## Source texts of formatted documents
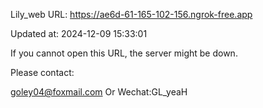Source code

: Lily_web URL: https://ae6d-61-165-102-156.ngrok-free.app

Updated at: 2024-12-09 15:33:01

If you cannot open this URL, the server might be down.

Please contact: 

goley04@foxmail.com Or Wechat:GL_yeaH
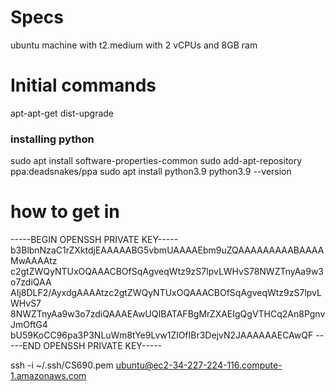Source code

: # Specs

ubuntu machine with t2.medium with 2 vCPUs and 8GB ram

# Initial commands

apt-apt-get dist-upgrade

### installing python

sudo apt install software-properties-common
sudo add-apt-repository ppa:deadsnakes/ppa
sudo apt install python3.9
python3.9 --version

# how to get in

-----BEGIN OPENSSH PRIVATE KEY-----
b3BlbnNzaC1rZXktdjEAAAAABG5vbmUAAAAEbm9uZQAAAAAAAAABAAAAMwAAAAtz
c2gtZWQyNTUxOQAAACBOfSqAgveqWtz9zS7lpvLWHvS78NWZTnyAa9w3o7zdiQAA
AIj8DLF2/AyxdgAAAAtzc2gtZWQyNTUxOQAAACBOfSqAgveqWtz9zS7lpvLWHvS7
8NWZTnyAa9w3o7zdiQAAAEAwUQIBATAFBgMrZXAEIgQgVTHCq2An8PgnvJmOftG4
bU59KoCC96pa3P3NLuWm8tYe9Lvw1ZlOfIBr3DejvN2JAAAAAAECAwQF
-----END OPENSSH PRIVATE KEY-----

 ssh -i ~/.ssh/CS690.pem ubuntu@ec2-34-227-224-116.compute-1.amazonaws.com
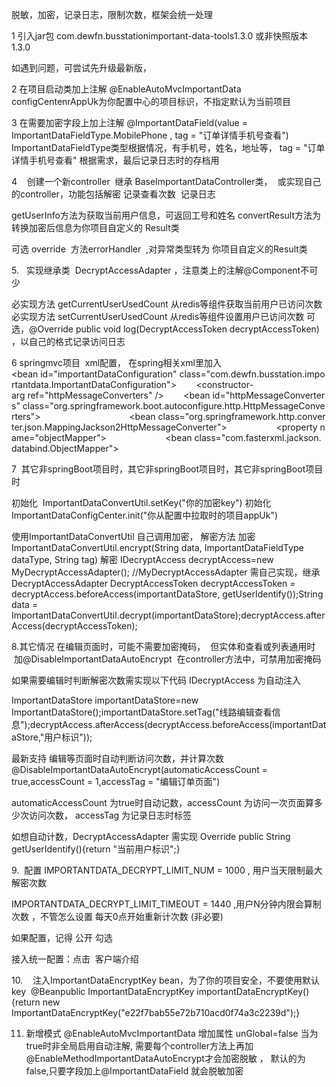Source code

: 脱敏，加密，记录日志，限制次数，框架会统一处理

1 引入jar包
<dependency><groupId>com.dewfn.busstation</groupId><artifactId>important-data-tools</artifactId><version>1.3.0</version>
</dependency>
或非快照版本 
 <version>1.3.0</version>

如遇到问题，可尝试先升级最新版，


2 在项目启动类加上注解 @EnableAutoMvcImportantData
configCentenrAppUk为你配置中心的项目标识，不指定默认为当前项目




3 在需要加密字段上加上注解 @ImportantDataField(value = ImportantDataFieldType.MobilePhone , tag = "订单详情手机号查看")
ImportantDataFieldType类型根据情况，有手机号，姓名，地址等，
tag = "订单详情手机号查看" 根据需求，最后记录日志时的存档用



4    创建一个新controller  继承 BaseImportantDataController类，  或实现自己的controller，功能包括解密 记录查看次数  记录日志

getUserInfo方法为获取当前用户信息，可返回工号和姓名
convertResult方法为转换加密后信息为你项目自定义的 Result类

可选 override  方法errorHandler  ,对异常类型转为 你项目自定义的Result类


5.   实现继承类  DecryptAccessAdapter ，注意类上的注解@Component不可少

必实现方法 getCurrentUserUsedCount 从redis等组件获取当前用户已访问次数
必实现方法 setCurrentUserUsedCount 从redis等组件设置用户已访问次数
可选，@Override public void log(DecryptAccessToken decryptAccessToken)  ，以自己的格式记录访问日志



6 springmvc项目  xml配置， 在spring相关xml里加入
<bean id="importantDataConfiguration" class="com.dewfn.busstation.importantdata.ImportantDataConfiguration">        <constructor-arg ref="httpMessageConverters" />    </bean>    <bean id="httpMessageConverters" class="org.springframework.boot.autoconfigure.http.HttpMessageConverters">        <constructor-arg>            <list>                <bean class="org.springframework.http.converter.json.MappingJackson2HttpMessageConverter">                    <property name="objectMapper">                        <bean class="com.fasterxml.jackson.databind.ObjectMapper">                        </bean>                    </property>                </bean>            </list>        </constructor-arg>    </bean>

7  其它非springBoot项目时，其它非springBoot项目时，其它非springBoot项目时

初始化  ImportantDataConvertUtil.setKey("你的加密key")
初始化 ImportantDataConfigCenter.init("你从配置中拉取时的项目appUk")

使用ImportantDataConvertUtil 自己调用加密， 解密方法
加密
ImportantDataConvertUtil.encrypt(String data, ImportantDataFieldType dataType, String tag)
解密
IDecryptAccess decryptAccess=new MyDecryptAccessAdapter(); //MyDecryptAccessAdapter 需自己实现，继承 DecryptAccessAdapter
DecryptAccessToken decryptAccessToken = decryptAccess.beforeAccess(importantDataStore, getUserIdentify());String data = ImportantDataConvertUtil.decrypt(importantDataStore);decryptAccess.afterAccess(decryptAccessToken);

8.其它情况
在编辑页面时，可能不需要加密掩码，  但实体和查看或列表通用时     加@DisableImportantDataAutoEncrypt  在controller方法中，可禁用加密掩码

如果需要编辑时判断解密次数需实现以下代码
IDecryptAccess 为自动注入

ImportantDataStore importantDataStore=new ImportantDataStore();importantDataStore.setTag("线路编辑查看信息");decryptAccess.afterAccess(decryptAccess.beforeAccess(importantDataStore,"用户标识"));


最新支持 编辑等页面时自动判断访问次数，并计算次数 @DisableImportantDataAutoEncrypt(automaticAccessCount = true,accessCount = 1,accessTag = "编辑订单页面")

automaticAccessCount 为true时自动记数，accessCount 为访问一次页面算多少次访问次数， accessTag 为记录日志时标签

如想自动计数，DecryptAccessAdapter 需实现
Override
public String getUserIdentify(){return "当前用户标识";}


9.  配置
IMPORTANTDATA_DECRYPT_LIMIT_NUM = 1000 , 用户当天限制最大解密次数

IMPORTANTDATA_DECRYPT_LIMIT_TIMEOUT = 1440 ,用户N分钟内限会算制次数 ，不管怎么设置 每天0点开始重新计次数 (非必要)

如果配置，记得 公开 勾选


接入统一配置：点击  客户端介绍


10.    注入ImportantDataEncryptKey bean，为了你的项目安全，不要使用默认key 
@Beanpublic ImportantDataEncryptKey importantDataEncryptKey(){return new ImportantDataEncryptKey("e22f7bab55e72b710acd0f74a3c2239d");}


11. 新增模式
@EnableAutoMvcImportantData 增加属性 unGlobal=false
当为true时非全局启用自动注解, 需要每个controller方法上再加@EnableMethodImportantDataAutoEncrypt才会加密脱敏 ， 默认的为false,只要字段加上@ImportantDataField 就会脱敏加密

## What the exercise asks
Find the lines above that contain the word "accessCount" and collect them.

## Response
最新支持 编辑等页面时自动判断访问次数，并计算次数 @DisableImportantDataAutoEncrypt(automaticAccessCount = true,accessCount = 1,accessTag = "编辑订单页面")
automaticAccessCount 为true时自动记数，accessCount 为访问一次页面算多少次访问次数， accessTag 为记录日志时标签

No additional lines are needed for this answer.